WORK REQUIRED: The answer must be every line of the records in which the string "archive" appears.

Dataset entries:
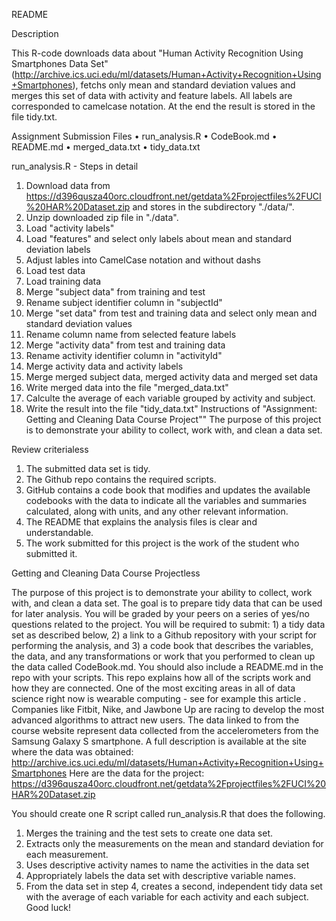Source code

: README

Description

This R-code downloads data about "Human Activity Recognition Using Smartphones Data Set" (http://archive.ics.uci.edu/ml/datasets/Human+Activity+Recognition+Using+Smartphones), fetchs only mean and standard deviation values and merges this set of data with activity and feature labels. All labels are corresponded to camelcase notation. At the end the result is stored in the file tidy.txt.

Assignment Submission Files
•	run_analysis.R
•	CodeBook.md
•	README.md
•	merged_data.txt
•	tidy_data.txt

run_analysis.R - Steps in detail

1.	Download data from https://d396qusza40orc.cloudfront.net/getdata%2Fprojectfiles%2FUCI%20HAR%20Dataset.zip and stores in the subdirectory "./data/".
2.	Unzip downloaded zip file in "./data".
3.	Load "activity labels"
4.	Load "features" and select only labels about mean and standard deviation labels
5.	Adjust lables into CamelCase notation and without dashs
6.	Load test data
7.	Load training data
8.	Merge "subject data" from training and test
9.	Rename subject identifier column in "subjectId"
10.	Merge "set data" from test and training data and select only mean and standard deviation values
11.	Rename column name from selected feature labels
12.	Merge "activity data" from test and training data
13.	Rename activity identifier column in "activityId"
14.	Merge activity data and activity labels
15.	Merge merged subject data, merged activity data and merged set data
16.	Write merged data into the file "merged_data.txt"
17.	Calculte the average of each variable grouped by activity and subject.
18.	Write the result into the file "tidy_data.txt"
Instructions of "Assignment: Getting and Cleaning Data Course Project""
The purpose of this project is to demonstrate your ability to collect, work with, and clean a data set.

Review criterialess

1.	The submitted data set is tidy.
2.	The Github repo contains the required scripts.
3.	GitHub contains a code book that modifies and updates the available codebooks with the data to indicate all the variables and summaries calculated, along with units, and any other relevant information.
4.	The README that explains the analysis files is clear and understandable.
5.	The work submitted for this project is the work of the student who submitted it.

Getting and Cleaning Data Course Projectless

The purpose of this project is to demonstrate your ability to collect, work with, and clean a data set. The goal is to prepare tidy data that can be used for later analysis. You will be graded by your peers on a series of yes/no questions related to the project. You will be required to submit: 1) a tidy data set as described below, 2) a link to a Github repository with your script for performing the analysis, and 3) a code book that describes the variables, the data, and any transformations or work that you performed to clean up the data called CodeBook.md. You should also include a README.md in the repo with your scripts. This repo explains how all of the scripts work and how they are connected.
One of the most exciting areas in all of data science right now is wearable computing - see for example this article . Companies like Fitbit, Nike, and Jawbone Up are racing to develop the most advanced algorithms to attract new users. The data linked to from the course website represent data collected from the accelerometers from the Samsung Galaxy S smartphone. A full description is available at the site where the data was obtained:
http://archive.ics.uci.edu/ml/datasets/Human+Activity+Recognition+Using+Smartphones
Here are the data for the project:
https://d396qusza40orc.cloudfront.net/getdata%2Fprojectfiles%2FUCI%20HAR%20Dataset.zip

You should create one R script called run_analysis.R that does the following.
1.	Merges the training and the test sets to create one data set.
2.	Extracts only the measurements on the mean and standard deviation for each measurement.
3.	Uses descriptive activity names to name the activities in the data set
4.	Appropriately labels the data set with descriptive variable names.
5.	From the data set in step 4, creates a second, independent tidy data set with the average of each variable for each activity and each subject. Good luck!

RESULT FOR THIS TASK:
This R-code downloads data about "Human Activity Recognition Using Smartphones Data Set" (http://archive.ics.uci.edu/ml/datasets/Human+Activity+Recognition+Using+Smartphones), fetchs only mean and standard deviation values and merges this set of data with activity and feature labels. All labels are corresponded to camelcase notation. At the end the result is stored in the file tidy.txt.
http://archive.ics.uci.edu/ml/datasets/Human+Activity+Recognition+Using+Smartphones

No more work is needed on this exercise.